Department of Computer and Information Science, University of Macau, Macau.
Biomed Res Int. 2013;2013:720834. doi: 10.1155/2013/720834. Epub 2013 Oct 29.
Voice biometrics is one kind of physiological characteristics whose voice is different for each individual person. Due to this uniqueness, voice classification has found useful applications in classifying speakers' gender, mother tongue or ethnicity (accent), emotion states, identity verification, verbal command control, and so forth. In this paper, we adopt a new preprocessing method named Statistical Feature Extraction (SFX) for extracting important features in training a classification model, based on piecewise transformation treating an audio waveform as a time-series. Using SFX we can faithfully remodel statistical characteristics of the time-series; together with spectral analysis, a substantial amount of features are extracted in combination. An ensemble is utilized in selecting only the influential features to be used in classification model induction. We focus on the comparison of effects of various popular data mining algorithms on multiple datasets. Our experiment consists of classification tests over four typical categories of human voice data, namely, Female and Male, Emotional Speech, Speaker Identification, and Language Recognition. The experiments yield encouraging results supporting the fact that heuristically choosing significant features from both time and frequency domains indeed produces better performance in voice classification than traditional signal processing techniques alone, like wavelets and LPC-to-CC.

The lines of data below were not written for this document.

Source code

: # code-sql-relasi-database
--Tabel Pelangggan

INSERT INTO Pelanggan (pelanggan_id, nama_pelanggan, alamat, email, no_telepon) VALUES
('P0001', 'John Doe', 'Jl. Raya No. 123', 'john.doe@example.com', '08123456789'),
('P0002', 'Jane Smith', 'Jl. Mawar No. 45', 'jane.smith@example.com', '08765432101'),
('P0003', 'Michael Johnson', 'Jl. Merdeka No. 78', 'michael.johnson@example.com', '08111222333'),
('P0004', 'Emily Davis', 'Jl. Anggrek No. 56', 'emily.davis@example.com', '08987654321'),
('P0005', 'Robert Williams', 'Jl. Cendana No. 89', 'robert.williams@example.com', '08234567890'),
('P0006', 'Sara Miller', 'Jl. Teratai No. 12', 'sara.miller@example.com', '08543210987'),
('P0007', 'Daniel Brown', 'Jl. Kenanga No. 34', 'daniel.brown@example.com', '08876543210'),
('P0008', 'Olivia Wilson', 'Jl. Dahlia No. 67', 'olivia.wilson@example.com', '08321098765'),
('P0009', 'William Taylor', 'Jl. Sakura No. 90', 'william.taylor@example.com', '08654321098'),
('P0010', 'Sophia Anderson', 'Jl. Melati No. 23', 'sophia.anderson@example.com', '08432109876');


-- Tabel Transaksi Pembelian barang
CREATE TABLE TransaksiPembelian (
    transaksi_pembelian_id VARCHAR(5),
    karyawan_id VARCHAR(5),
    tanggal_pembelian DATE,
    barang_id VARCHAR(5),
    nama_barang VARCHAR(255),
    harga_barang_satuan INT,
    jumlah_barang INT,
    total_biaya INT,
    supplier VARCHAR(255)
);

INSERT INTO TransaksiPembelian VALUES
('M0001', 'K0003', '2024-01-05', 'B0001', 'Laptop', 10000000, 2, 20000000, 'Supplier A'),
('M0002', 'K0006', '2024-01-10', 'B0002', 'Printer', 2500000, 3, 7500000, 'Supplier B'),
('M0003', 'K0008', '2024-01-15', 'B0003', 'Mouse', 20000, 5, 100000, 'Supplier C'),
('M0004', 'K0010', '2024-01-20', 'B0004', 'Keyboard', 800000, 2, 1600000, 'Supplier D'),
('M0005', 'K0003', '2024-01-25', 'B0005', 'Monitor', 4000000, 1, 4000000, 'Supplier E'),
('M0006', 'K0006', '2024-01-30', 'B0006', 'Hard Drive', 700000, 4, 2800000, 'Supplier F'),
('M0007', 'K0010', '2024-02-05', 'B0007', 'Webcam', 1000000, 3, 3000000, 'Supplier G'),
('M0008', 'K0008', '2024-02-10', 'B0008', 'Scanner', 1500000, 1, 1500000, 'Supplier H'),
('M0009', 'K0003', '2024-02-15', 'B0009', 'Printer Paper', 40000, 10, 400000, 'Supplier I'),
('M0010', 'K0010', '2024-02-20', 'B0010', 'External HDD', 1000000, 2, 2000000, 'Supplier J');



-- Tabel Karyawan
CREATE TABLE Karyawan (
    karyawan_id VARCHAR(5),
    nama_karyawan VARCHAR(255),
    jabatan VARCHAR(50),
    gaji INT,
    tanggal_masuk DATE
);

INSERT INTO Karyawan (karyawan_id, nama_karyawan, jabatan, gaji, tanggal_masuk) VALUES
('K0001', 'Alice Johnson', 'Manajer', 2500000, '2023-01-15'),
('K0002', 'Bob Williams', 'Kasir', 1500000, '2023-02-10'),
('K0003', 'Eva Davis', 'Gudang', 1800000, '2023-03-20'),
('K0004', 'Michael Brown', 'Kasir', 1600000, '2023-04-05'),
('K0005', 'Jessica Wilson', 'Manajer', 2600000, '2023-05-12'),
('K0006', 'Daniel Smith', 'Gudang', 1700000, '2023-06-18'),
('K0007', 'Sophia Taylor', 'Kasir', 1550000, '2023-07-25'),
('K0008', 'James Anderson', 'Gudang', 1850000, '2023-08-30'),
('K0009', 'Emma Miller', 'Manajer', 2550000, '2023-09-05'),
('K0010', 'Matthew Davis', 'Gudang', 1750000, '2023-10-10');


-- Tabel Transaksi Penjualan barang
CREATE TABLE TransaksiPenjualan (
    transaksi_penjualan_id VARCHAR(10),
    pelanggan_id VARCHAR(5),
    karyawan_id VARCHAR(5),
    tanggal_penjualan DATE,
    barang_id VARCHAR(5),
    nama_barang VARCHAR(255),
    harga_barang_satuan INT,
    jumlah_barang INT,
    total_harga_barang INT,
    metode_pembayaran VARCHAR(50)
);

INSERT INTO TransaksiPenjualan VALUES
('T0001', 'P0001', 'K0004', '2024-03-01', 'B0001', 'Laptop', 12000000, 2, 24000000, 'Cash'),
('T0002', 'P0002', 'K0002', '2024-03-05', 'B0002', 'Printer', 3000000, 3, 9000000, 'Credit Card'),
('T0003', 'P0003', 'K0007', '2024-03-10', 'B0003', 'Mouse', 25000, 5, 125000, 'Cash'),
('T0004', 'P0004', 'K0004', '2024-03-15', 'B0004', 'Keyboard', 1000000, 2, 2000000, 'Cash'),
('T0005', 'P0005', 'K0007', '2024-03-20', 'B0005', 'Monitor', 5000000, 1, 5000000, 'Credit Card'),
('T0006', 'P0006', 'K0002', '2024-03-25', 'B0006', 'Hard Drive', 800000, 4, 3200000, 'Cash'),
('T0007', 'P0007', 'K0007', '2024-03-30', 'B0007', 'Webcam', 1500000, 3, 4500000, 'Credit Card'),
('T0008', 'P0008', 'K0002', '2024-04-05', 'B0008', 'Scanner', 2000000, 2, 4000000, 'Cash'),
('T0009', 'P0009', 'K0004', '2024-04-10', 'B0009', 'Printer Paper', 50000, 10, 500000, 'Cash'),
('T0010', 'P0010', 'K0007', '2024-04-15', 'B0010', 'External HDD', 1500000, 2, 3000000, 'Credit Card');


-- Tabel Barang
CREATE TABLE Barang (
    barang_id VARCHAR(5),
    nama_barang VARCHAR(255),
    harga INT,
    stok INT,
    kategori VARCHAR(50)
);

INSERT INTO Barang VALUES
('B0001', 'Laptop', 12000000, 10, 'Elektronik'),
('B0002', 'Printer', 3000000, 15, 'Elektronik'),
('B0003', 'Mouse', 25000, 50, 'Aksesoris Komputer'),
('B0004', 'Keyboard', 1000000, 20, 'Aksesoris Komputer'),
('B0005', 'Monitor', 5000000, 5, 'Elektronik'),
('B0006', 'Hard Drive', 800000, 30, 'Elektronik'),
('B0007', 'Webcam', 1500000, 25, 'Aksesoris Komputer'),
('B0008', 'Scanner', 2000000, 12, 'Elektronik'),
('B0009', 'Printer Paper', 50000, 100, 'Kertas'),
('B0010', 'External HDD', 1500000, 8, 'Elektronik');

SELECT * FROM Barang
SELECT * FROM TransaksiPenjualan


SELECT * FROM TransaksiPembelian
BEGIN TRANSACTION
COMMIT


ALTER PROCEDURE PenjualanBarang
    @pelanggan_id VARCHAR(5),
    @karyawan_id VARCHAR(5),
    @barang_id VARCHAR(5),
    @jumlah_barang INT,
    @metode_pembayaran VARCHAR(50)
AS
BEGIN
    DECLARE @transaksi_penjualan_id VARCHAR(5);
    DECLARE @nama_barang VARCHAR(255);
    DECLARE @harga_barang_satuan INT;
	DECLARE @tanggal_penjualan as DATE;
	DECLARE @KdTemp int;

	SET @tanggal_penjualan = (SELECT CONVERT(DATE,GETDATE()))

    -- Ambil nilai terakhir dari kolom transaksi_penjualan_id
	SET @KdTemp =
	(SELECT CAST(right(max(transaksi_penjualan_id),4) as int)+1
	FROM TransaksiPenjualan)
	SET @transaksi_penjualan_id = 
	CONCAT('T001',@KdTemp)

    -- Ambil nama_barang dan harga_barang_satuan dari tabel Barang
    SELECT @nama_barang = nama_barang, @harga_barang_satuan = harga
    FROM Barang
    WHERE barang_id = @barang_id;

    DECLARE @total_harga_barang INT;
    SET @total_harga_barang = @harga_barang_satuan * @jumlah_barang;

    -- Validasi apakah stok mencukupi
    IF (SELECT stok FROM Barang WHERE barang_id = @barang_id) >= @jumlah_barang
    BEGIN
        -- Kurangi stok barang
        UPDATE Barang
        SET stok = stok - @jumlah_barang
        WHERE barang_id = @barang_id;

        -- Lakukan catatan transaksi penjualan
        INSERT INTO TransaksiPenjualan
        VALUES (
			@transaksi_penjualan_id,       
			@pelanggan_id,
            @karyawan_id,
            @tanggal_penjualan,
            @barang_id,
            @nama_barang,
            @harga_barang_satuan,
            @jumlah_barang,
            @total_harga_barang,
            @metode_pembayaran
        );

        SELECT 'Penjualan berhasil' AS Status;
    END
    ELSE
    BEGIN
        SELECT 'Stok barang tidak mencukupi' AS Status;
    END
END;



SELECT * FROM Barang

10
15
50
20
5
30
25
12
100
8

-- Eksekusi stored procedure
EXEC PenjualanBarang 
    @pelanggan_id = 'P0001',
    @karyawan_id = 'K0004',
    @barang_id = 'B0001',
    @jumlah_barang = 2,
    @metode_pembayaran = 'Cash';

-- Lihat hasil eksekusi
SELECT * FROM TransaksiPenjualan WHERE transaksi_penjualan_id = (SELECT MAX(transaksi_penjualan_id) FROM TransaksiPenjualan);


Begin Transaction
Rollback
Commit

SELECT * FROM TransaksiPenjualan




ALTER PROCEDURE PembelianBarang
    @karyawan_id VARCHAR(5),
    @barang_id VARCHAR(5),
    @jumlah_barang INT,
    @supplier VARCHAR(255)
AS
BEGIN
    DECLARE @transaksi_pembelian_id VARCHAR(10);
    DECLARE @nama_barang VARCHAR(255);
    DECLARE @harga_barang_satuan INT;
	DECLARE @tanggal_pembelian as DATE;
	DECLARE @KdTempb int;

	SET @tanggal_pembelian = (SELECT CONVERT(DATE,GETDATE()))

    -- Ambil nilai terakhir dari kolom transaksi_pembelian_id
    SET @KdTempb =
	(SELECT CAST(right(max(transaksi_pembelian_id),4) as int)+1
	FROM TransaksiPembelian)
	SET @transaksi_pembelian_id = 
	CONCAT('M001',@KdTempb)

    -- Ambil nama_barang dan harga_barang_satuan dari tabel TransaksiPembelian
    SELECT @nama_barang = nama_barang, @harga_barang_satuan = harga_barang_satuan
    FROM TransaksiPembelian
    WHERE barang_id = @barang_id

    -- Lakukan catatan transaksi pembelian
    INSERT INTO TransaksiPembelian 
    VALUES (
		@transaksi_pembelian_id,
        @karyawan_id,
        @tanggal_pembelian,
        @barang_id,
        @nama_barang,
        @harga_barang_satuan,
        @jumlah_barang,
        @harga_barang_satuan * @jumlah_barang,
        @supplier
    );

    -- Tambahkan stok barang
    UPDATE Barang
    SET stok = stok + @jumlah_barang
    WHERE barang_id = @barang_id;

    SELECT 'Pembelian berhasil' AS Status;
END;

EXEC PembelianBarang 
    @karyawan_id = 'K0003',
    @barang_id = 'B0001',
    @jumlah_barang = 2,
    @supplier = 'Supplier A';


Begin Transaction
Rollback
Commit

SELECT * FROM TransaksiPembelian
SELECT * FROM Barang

声纹识别是一种生理特征,每个人的声音都不同。由于这种独特性,声纹分类在分类说话者的性别、母语或种族(口音)、情绪状态、身份验证、语音命令控制等方面找到了有用的应用。在本文中,我们采用了一种名为统计特征提取(SFX)的新预处理方法,用于从音频波形作为时间序列的分段变换中提取分类模型训练中的重要特征。使用 SFX,我们可以忠实地重塑时间序列的统计特征;结合频谱分析,可以提取大量的特征。集成方法用于选择仅用于分类模型归纳的有影响的特征。我们专注于比较各种流行的数据挖掘算法在多个数据集上的效果。我们的实验包括对人类语音数据的四个典型类别(女性和男性、情感语音、说话人识别和语言识别)进行分类测试。实验结果令人鼓舞,支持从时间和频率域中启发式地选择重要特征确实比传统的信号处理技术(如小波和 LPC 到 CC)在语音分类方面产生更好的性能这一事实。